Task prompt >> From the first line to the last, write out the material verbatim.

===

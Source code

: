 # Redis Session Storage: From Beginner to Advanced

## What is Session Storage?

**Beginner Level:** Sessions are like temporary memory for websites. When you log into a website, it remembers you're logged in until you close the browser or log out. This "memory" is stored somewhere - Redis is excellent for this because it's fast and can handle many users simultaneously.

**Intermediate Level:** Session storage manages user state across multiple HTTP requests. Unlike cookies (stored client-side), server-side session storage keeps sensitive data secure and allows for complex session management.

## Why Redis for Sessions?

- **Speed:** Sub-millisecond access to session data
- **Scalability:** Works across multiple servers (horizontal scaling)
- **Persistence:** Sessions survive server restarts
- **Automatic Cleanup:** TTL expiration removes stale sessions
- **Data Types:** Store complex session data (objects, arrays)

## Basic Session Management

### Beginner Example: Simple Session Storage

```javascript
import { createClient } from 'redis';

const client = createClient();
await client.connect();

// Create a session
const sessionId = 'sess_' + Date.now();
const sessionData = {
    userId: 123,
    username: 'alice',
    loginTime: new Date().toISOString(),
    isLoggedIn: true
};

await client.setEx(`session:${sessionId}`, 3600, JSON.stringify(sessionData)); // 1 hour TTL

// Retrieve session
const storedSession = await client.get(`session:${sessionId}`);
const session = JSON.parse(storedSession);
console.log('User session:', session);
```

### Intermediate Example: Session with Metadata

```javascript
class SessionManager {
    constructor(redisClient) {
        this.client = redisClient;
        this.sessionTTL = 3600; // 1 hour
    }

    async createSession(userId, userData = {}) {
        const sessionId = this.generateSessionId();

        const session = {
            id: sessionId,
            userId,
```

===

Exercise answer >>
Source code

: # Redis Session Storage: From Beginner to Advanced

## What is Session Storage?

**Beginner Level:** Sessions are like temporary memory for websites. When you log into a website, it remembers you're logged in until you close the browser or log out. This "memory" is stored somewhere - Redis is excellent for this because it's fast and can handle many users simultaneously.

**Intermediate Level:** Session storage manages user state across multiple HTTP requests. Unlike cookies (stored client-side), server-side session storage keeps sensitive data secure and allows for complex session management.

## Why Redis for Sessions?

- **Speed:** Sub-millisecond access to session data
- **Scalability:** Works across multiple servers (horizontal scaling)
- **Persistence:** Sessions survive server restarts
- **Automatic Cleanup:** TTL expiration removes stale sessions
- **Data Types:** Store complex session data (objects, arrays)

## Basic Session Management

### Beginner Example: Simple Session Storage

```javascript
import { createClient } from 'redis';

const client = createClient();
await client.connect();

// Create a session
const sessionId = 'sess_' + Date.now();
const sessionData = {
    userId: 123,
    username: 'alice',
    loginTime: new Date().toISOString(),
    isLoggedIn: true
};

await client.setEx(`session:${sessionId}`, 3600, JSON.stringify(sessionData)); // 1 hour TTL

// Retrieve session
const storedSession = await client.get(`session:${sessionId}`);
const session = JSON.parse(storedSession);
console.log('User session:', session);
```

### Intermediate Example: Session with Metadata

```javascript
class SessionManager {
    constructor(redisClient) {
        this.client = redisClient;
        this.sessionTTL = 3600; // 1 hour
    }

    async createSession(userId, userData = {}) {
        const sessionId = this.generateSessionId();

        const session = {
            id: sessionId,
            userId,
```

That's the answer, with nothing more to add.